Beginning at the line that contains "Contiki-NGs execution model", write out every line down to the end of the records, with both ends kept and nothing added.

···

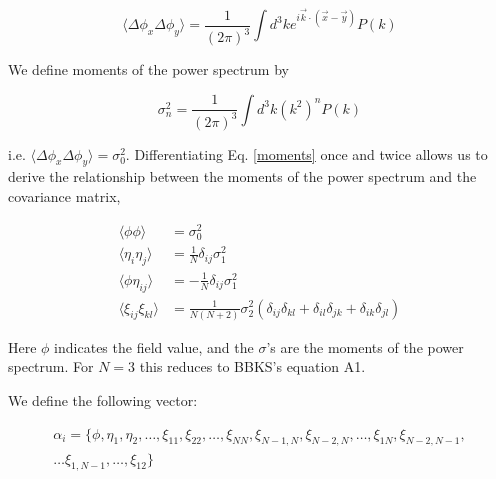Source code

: \documentclass[12pt]{article}
\begin{document}
\begin{equation}
\langle \Delta \phi_x \Delta \phi_y \rangle = \frac{1}{(2\pi)^3} \int d^3k e^{i \vec{k} \cdot (\vec{x}-\vec{y})} P(k)
\end{equation}

We define moments of the power spectrum by

\begin{equation} \label{moments}
\sigma_n^2 = \frac{1}{(2\pi)^3}\int d^3k (k^{2})^n P(k)
\end{equation}

\noindent i.e. $\langle \Delta \phi_x \Delta \phi_y \rangle = \sigma_0^2$. Differentiating Eq. \ref{moments} once and twice allows us to derive the relationship between the moments of the power spectrum and the covariance matrix,


\begin{equation} \label{corr}
\begin{split}
\langle\phi\phi\rangle &= \sigma_0^2 \\
\langle\eta_i\eta_j\rangle &= \frac{1}{N}\delta_{ij}\sigma_1^2 \\
\langle\phi\eta_{ij}\rangle &= -\frac{1}{N}\delta_{ij}\sigma_1^2 \\
\langle\xi_{ij}\xi_{kl}\rangle &= \frac{1}{N(N+2)}\sigma_2^2(\delta_{ij}\delta_{kl}+\delta_{il}\delta_{jk}+\delta_{ik}\delta_{jl})
\end{split}
\end{equation}

\noindent Here $\phi$ indicates the field value, and the $\sigma$'s are the moments of the power spectrum. For $N=3$ this reduces to BBKS's equation A1. 

We define the following vector:

\begin{equation}
\begin{split}
\alpha_i = \{\phi,\eta_1,\eta_2,\ldots,\xi_{11},\xi_{22},\ldots,\xi_{NN},\xi_{N-1,N},\xi_{N-2,N},\ldots,\xi_{1N},\xi_{N-2,N-1},\\
\ldots\xi_{1,N-1},\ldots,\xi_{12}\}
\end{split}
\end{equation}
\end{document}
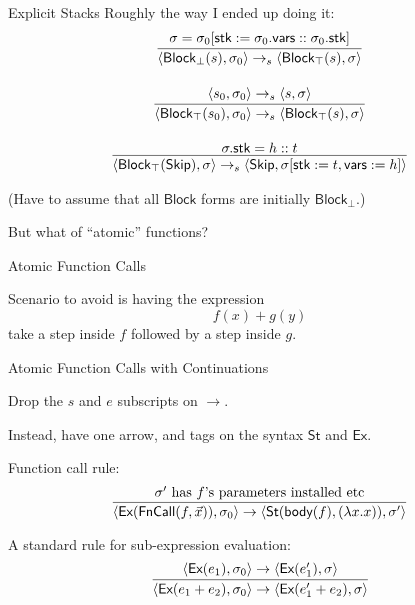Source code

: \documentclass[compress,dvips,color=usenames,xcolor=dvipsnames]{beamer}
\begin{document}
\begin{frame}{Explicit Stacks}
Roughly the way I ended up doing it:
\[
\begin{array}{c}
\infer{
  \langle \textsf{Block}_\bot(s), \sigma_0 \rangle \rightarrow_s
  \langle \textsf{Block}_\top(s), \sigma\rangle
}{
  \sigma =
  \sigma_0[\textsf{stk} := \sigma_0.\textsf{vars} :: \sigma_0.\textsf{stk}]
}\\[5mm]
\infer{
  \langle \textsf{Block}_\top(s_0), \sigma_0\rangle \rightarrow_s
  \langle \textsf{Block}_\top(s), \sigma\rangle
}{
  \langle s_0,\sigma_0 \rangle \rightarrow_s \langle s, \sigma\rangle
}\\[5mm]
\infer{
  \langle\textsf{Block}_\top(\textsf{Skip}), \sigma\rangle
  \rightarrow_s
  \langle
     \textsf{Skip},
     \sigma[\textsf{stk} := t, \textsf{vars} := h]
  \rangle
}{\sigma.\textsf{stk} = h :: t}
\end{array}
\]

(Have to assume that all $\textsf{Block}$ forms are initially
$\textsf{Block}_\bot$.)

\bigskip
But what of ``atomic'' functions?
\end{frame}

\begin{frame}{Atomic Function Calls}

Scenario to avoid is having the expression
\[
f(x) + g(y)
\]
take a step inside $f$ followed by a step inside $g$.

\end{frame}

\begin{frame}{Atomic Function Calls with Continuations}

Drop the $s$ and $e$ subscripts on $\rightarrow$.

\medskip
Instead, have one arrow, and tags on the syntax $\textsf{St}$ and
$\textsf{Ex}$.

\medskip
Function call rule:
\[
\infer{
  \langle \textsf{Ex}(\textsf{FnCall}(f,\vec{x})), \sigma_0\rangle
  \rightarrow
  \langle \textsf{St}(\textsf{body}(f), (\lambda x. x)), \sigma'\rangle
}{
  \mbox{$\sigma'$ has $f$'s parameters installed etc}
}
\]

\medskip
A standard rule for sub-expression evaluation:
\[
\infer{
  \langle \textsf{Ex}(e_1 + e_2), \sigma_0 \rangle
  \rightarrow
  \langle \textsf{Ex}(e_1' + e_2), \sigma \rangle
}{
  \langle \textsf{Ex}(e_1), \sigma_0\rangle
  \rightarrow
  \langle \textsf{Ex}(e_1'), \sigma \rangle
}
\]


\end{frame}
\end{document}
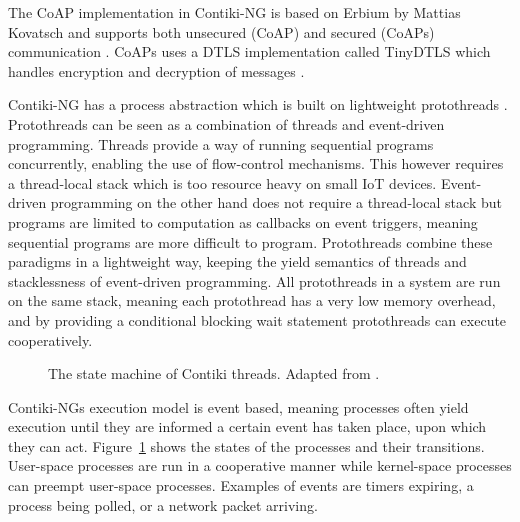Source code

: \documentclass[0-thesis.tex]{subfiles}
\begin{document}
The CoAP implementation in Contiki-NG is based on Erbium by Mattias Kovatsch and supports
both unsecured (CoAP) and secured (CoAPs) communication \parencite{low-power-coap}. CoAPs
uses a DTLS implementation called TinyDTLS which handles encryption and decryption of
messages \parencite{tinydtls-github}.

Contiki-NG has a process abstraction which is built on lightweight protothreads
\parencite{protothreads}. Protothreads can be seen as a combination of threads and
event-driven programming. Threads provide a way of running sequential programs
concurrently, enabling the use of flow-control mechanisms. This however requires a
thread-local stack which is too resource heavy on small IoT devices. Event-driven
programming on the other hand does not require a thread-local stack but programs are
limited to computation as callbacks on event triggers, meaning sequential programs are
more difficult to program. Protothreads combine these paradigms in a lightweight way,
keeping the yield semantics of threads and stacklessness of event-driven programming. All
protothreads in a system are run on the same stack, meaning each protothread has a very
low memory overhead, and by providing a conditional blocking wait statement protothreads
can execute cooperatively.

\begin{figure}
    \caption{The state machine of Contiki threads. Adapted from \parencite{contiki-multithreading}.}
    \label{fig:state-machine}
\end{figure}

Contiki-NGs execution model is event based, meaning processes often yield execution until
they are informed a certain event has taken place, upon which they can act.
Figure~\ref{fig:state-machine} shows the states of the processes and their transitions.
User-space processes are run in a cooperative manner while kernel-space processes can
preempt user-space processes. Examples of events are timers expiring, a process being
polled, or a network packet arriving.
\end{document}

···

*RESPONSE AREA*:
Contiki-NGs execution model is event based, meaning processes often yield execution until
they are informed a certain event has taken place, upon which they can act.
Figure~\ref{fig:state-machine} shows the states of the processes and their transitions.
User-space processes are run in a cooperative manner while kernel-space processes can
preempt user-space processes. Examples of events are timers expiring, a process being
polled, or a network packet arriving.
\end{document}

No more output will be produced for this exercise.